Share prices of SOEs expected to 'bounce back'

Restructuring and recombining promises to grow profits in steel, coal
The share prices of China's giant state-owned enterprises in the steel, coal and power sectors are expected to rebound this year as the country recombines resources to create more Fortune Global 500 companies to compete with foreign rivals, an expert said on Jan 16.
The opportunity came after the State-owned Assets Supervision and Administration Commission said recently that the SOE reform will no longer focus only on cutting the number of groups or their subsidiaries. Industrial upgrading, global market diversification and resource optimization are main focus of the reform this year.
Listed companies such as Hunan Valin Steel Co, Jizhong Energy Group Co, Beijing-based Huaneng Power International Inc, Shanghai Electric Power Co and another 10 companies from these three industries all announced that they have been involved in asset reorganization since 2016.
He Jingtong, a professor of economics at Nankai University in Tianjin, says that because the steel, coal and power businesses can notably affect SOE profits, the government is keen to integrate these commodity-based sectors to support profit growth, as international commodity prices are gradually picking up.

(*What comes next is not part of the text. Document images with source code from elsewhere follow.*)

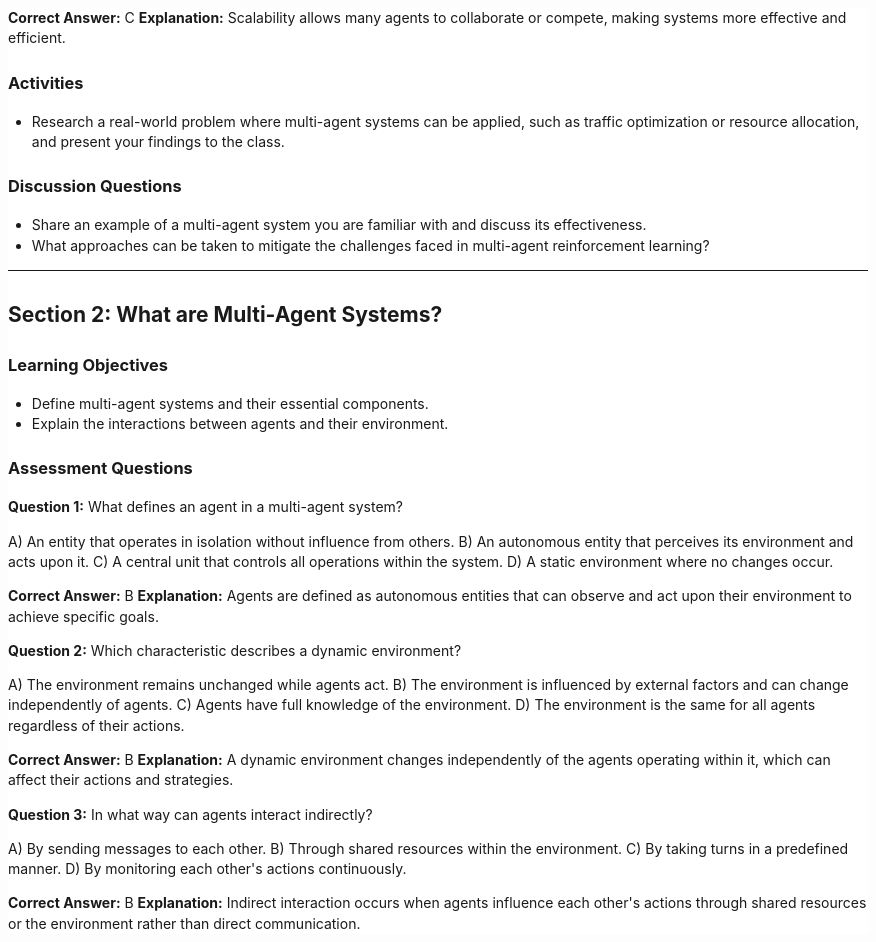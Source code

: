 **Correct Answer:** C
**Explanation:** Scalability allows many agents to collaborate or compete, making systems more effective and efficient.

### Activities
- Research a real-world problem where multi-agent systems can be applied, such as traffic optimization or resource allocation, and present your findings to the class.

### Discussion Questions
- Share an example of a multi-agent system you are familiar with and discuss its effectiveness.
- What approaches can be taken to mitigate the challenges faced in multi-agent reinforcement learning?

---

## Section 2: What are Multi-Agent Systems?

### Learning Objectives
- Define multi-agent systems and their essential components.
- Explain the interactions between agents and their environment.

### Assessment Questions

**Question 1:** What defines an agent in a multi-agent system?

  A) An entity that operates in isolation without influence from others.
  B) An autonomous entity that perceives its environment and acts upon it.
  C) A central unit that controls all operations within the system.
  D) A static environment where no changes occur.

**Correct Answer:** B
**Explanation:** Agents are defined as autonomous entities that can observe and act upon their environment to achieve specific goals.

**Question 2:** Which characteristic describes a dynamic environment?

  A) The environment remains unchanged while agents act.
  B) The environment is influenced by external factors and can change independently of agents.
  C) Agents have full knowledge of the environment.
  D) The environment is the same for all agents regardless of their actions.

**Correct Answer:** B
**Explanation:** A dynamic environment changes independently of the agents operating within it, which can affect their actions and strategies.

**Question 3:** In what way can agents interact indirectly?

  A) By sending messages to each other.
  B) Through shared resources within the environment.
  C) By taking turns in a predefined manner.
  D) By monitoring each other's actions continuously.

**Correct Answer:** B
**Explanation:** Indirect interaction occurs when agents influence each other's actions through shared resources or the environment rather than direct communication.
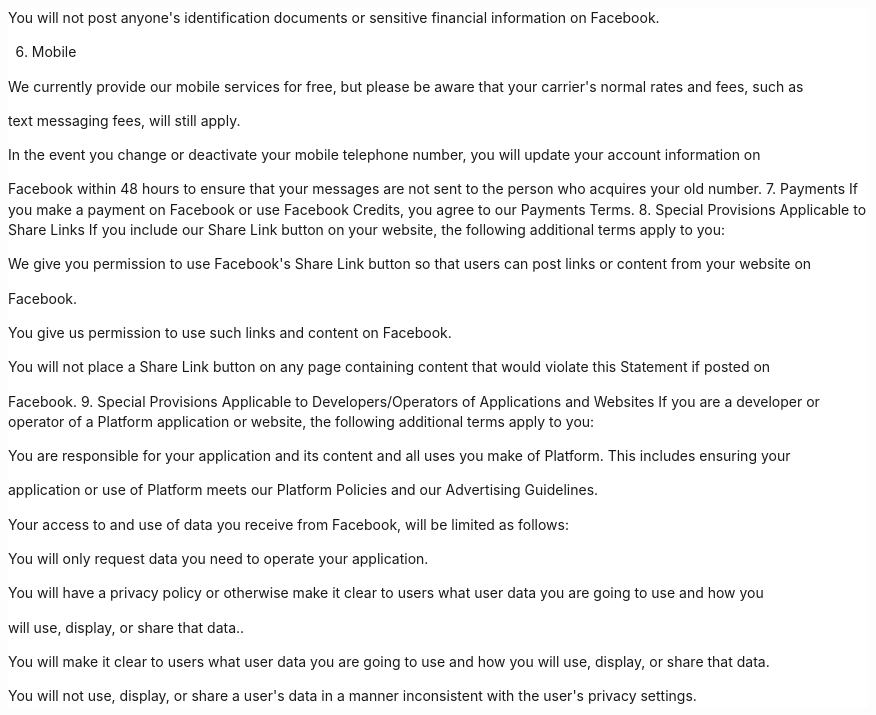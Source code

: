 You will not post anyone's identification documents or sensitive financial information on Facebook.

6. Mobile

We currently provide our mobile services for free, but please be aware that your carrier's normal rates and fees, such as

text messaging fees, will still apply.

In the event you change or deactivate your mobile telephone number, you will update your account information on

Facebook within 48 hours to ensure that your messages are not sent to the person who acquires your old number.
7. Payments
If you make a payment on Facebook or use Facebook Credits, you agree to our Payments Terms.
8. Special Provisions Applicable to Share Links
If you include our Share Link button on your website, the following additional terms apply to you:

We give you permission to use Facebook's Share Link button so that users can post links or content from your website on

Facebook.


You give us permission to use such links and content on Facebook.


You will not place a Share Link button on any page containing content that would violate this Statement if posted on


Facebook.
9. Special Provisions Applicable to Developers/Operators of Applications and Websites
If you are a developer or operator of a Platform application or website, the following additional terms apply to you:

You are responsible for your application and its content and all uses you make of Platform. This includes ensuring your

application or use of Platform meets our Platform Policies and our Advertising Guidelines.


Your access to and use of data you receive from Facebook, will be limited as follows:


You will only request data you need to operate your application.


You will have a privacy policy or otherwise make it clear to users what user data you are going to use and how you


will use, display, or share that data..


You will make it clear to users what user data you are going to use and how you will use, display, or share that data.


You will not use, display, or share a user's data in a manner inconsistent with the user's privacy settings.

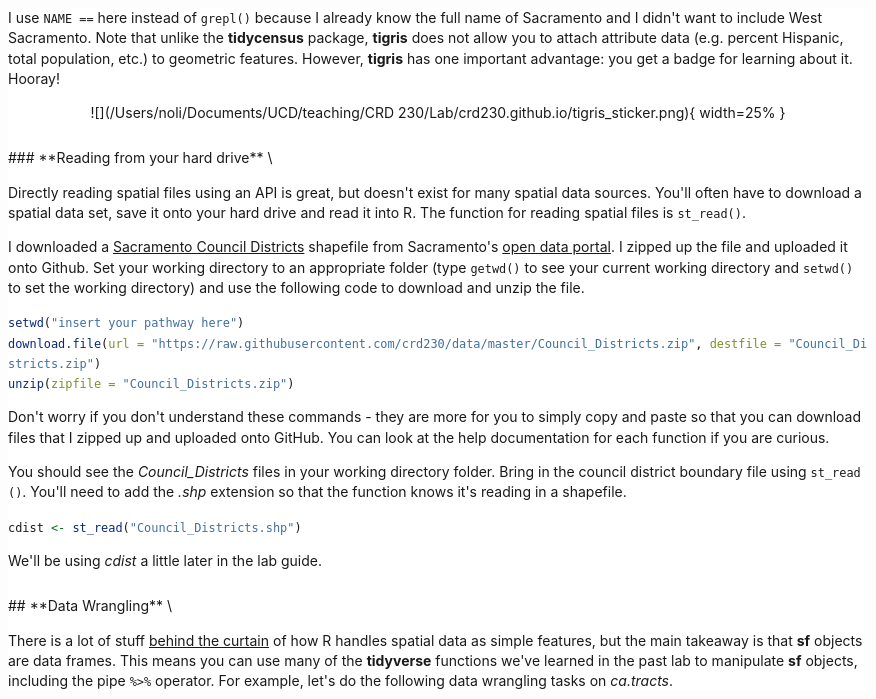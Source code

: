 I use `NAME ==` here instead of `grepl()` because I already know the full name of Sacramento and I didn't want to include West Sacramento.  Note that unlike the **tidycensus** package, **tigris** does not allow you to attach attribute data (e.g. percent Hispanic, total population, etc.) to geometric features.  However, **tigris** has one important advantage: you get a badge for learning about it.  Hooray!

<center>
![](/Users/noli/Documents/UCD/teaching/CRD 230/Lab/crd230.github.io/tigris_sticker.png){ width=25% }

</center>

<div style="margin-bottom:25px;">
</div> 
### **Reading from your hard drive**
\

Directly reading spatial files using an API is great, but doesn't exist for many spatial data sources. You'll often have to download a spatial data set, save it onto your hard drive and read it into R.  The function for reading spatial files is `st_read()`.

I downloaded a [Sacramento Council Districts](https://www.cityofsacramento.org/-/media/Corporate/Files/GIS/Maps/Council_All_A.pdf?la=en) shapefile from Sacramento's [open data portal](http://data.cityofsacramento.org/).  I zipped up the file and uploaded it onto Github.  Set your working directory to an appropriate folder (type `getwd()` to see your current working directory and `setwd()` to set the working directory) and use the following code to download and unzip the file.


```r
setwd("insert your pathway here")
download.file(url = "https://raw.githubusercontent.com/crd230/data/master/Council_Districts.zip", destfile = "Council_Districts.zip")
unzip(zipfile = "Council_Districts.zip")
```



Don't worry if you don't understand these commands - they are more for you to simply copy and paste so that you can download files that I zipped up and uploaded onto GitHub.  You can look at the help documentation for each function if you are curious.

You should see the *Council_Districts* files in your working directory folder. Bring in the council district boundary file using `st_read()`.  You'll need to add the *.shp* extension so that the function knows it's reading in a shapefile.


```r
cdist <- st_read("Council_Districts.shp")
```

We'll be using *cdist* a little later in the lab guide.

<div style="margin-bottom:25px;">
</div>
## **Data Wrangling**
\

There is a lot of stuff [behind the curtain](https://www.jessesadler.com/post/simple-feature-objects/) of how R handles spatial data as simple features, but the main takeaway is that **sf** objects are data frames.  This means you can use many of the **tidyverse** functions we've learned in the past lab to manipulate **sf** objects, including the pipe `%>%` operator. For example, let's do the following data wrangling tasks on *ca.tracts*.
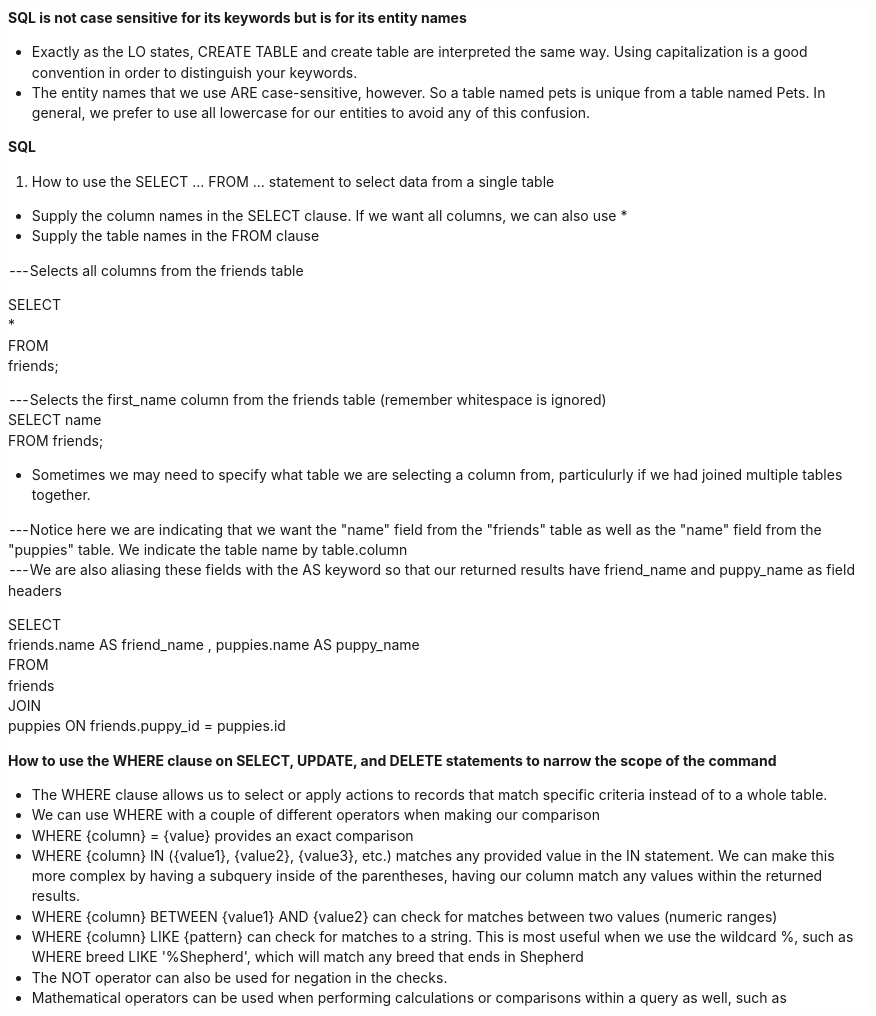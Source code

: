 **SQL is not case sensitive for its keywords but is for its entity names**

-   Exactly as the LO states, CREATE TABLE and create table are interpreted the same way. Using capitalization is a good convention in order to distinguish your keywords.
-   The entity names that we use ARE case-sensitive, however. So a table named pets is unique from a table named Pets. In general, we prefer to use all lowercase for our entities to avoid any of this confusion.

**SQL**

1. How to use the SELECT ... FROM ... statement to select data from a single table

-   Supply the column names in the SELECT clause. If we want all columns, we can also use *
-   Supply the table names in the FROM clause

 --- Selects all columns from the friends table

SELECT\
*\
FROM\
friends;

 --- Selects the first_name column from the friends table (remember whitespace is ignored)\
SELECT name\
FROM friends;

-   Sometimes we may need to specify what table we are selecting a column from, particulurly if we had joined multiple tables together.

 --- Notice here we are indicating that we want the "name" field from the "friends" table as well as the "name" field from the "puppies" table. We indicate the table name by table.column\
 --- We are also aliasing these fields with the AS keyword so that our returned results have friend_name and puppy_name as field headers

SELECT\
friends.name AS friend_name , puppies.name AS puppy_name\
FROM\
friends\
JOIN\
puppies ON friends.puppy_id = puppies.id

**How to use the WHERE clause on SELECT, UPDATE, and DELETE statements to narrow the scope of the command**

-   The WHERE clause allows us to select or apply actions to records that match specific criteria instead of to a whole table.
-   We can use WHERE with a couple of different operators when making our comparison
-   WHERE {column} = {value} provides an exact comparison
-   WHERE {column} IN ({value1}, {value2}, {value3}, etc.) matches any provided value in the IN statement. We can make this more complex by having a subquery inside of the parentheses, having our column match any values within the returned results.
-   WHERE {column} BETWEEN {value1} AND {value2} can check for matches between two values (numeric ranges)
-   WHERE {column} LIKE {pattern} can check for matches to a string. This is most useful when we use the wildcard %, such as WHERE breed LIKE '%Shepherd', which will match any breed that ends in Shepherd
-   The NOT operator can also be used for negation in the checks.
-   Mathematical operators can be used when performing calculations or comparisons within a query as well, such as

"The changing relationship between supply and demand of China's manufacturing products, the stable business operations of the steel and coal industries, and the central government's call to cut excessive industrial capacity are all core factors pushing reform in these three industries," says Li Jin, a researcher at the Beijing-based China Enterprise Research Institute.
The SASAC has set a target to raise the profit growth rate gained by central SOEs to between 3 percent and 6 percent year-on-year in 2017.
The sales revenue of central SOEs reached 23.4 trillion yuan ($3.39 trillion) in 2016, up 2.6 percent year-on-year, while they gained 1.23 trillion yuan in profits, increasing 0.5 percent from the previous year, according to the National Business Daily.
China has, to date, cut the number of its central SOEs to 102. Local SOE watchdogs in 10 municipalities and provinces including Beijing, Chongqing and Guangdong, have already made plans to further recombine or cut the number of SOEs this year.
China has 150,000 SOEs at different levels, which manage more than 100 trillion yuan ($14.5 trillion; 13.6 trillion euros; 11.8 trillion) in assets and employ more than 30 million people.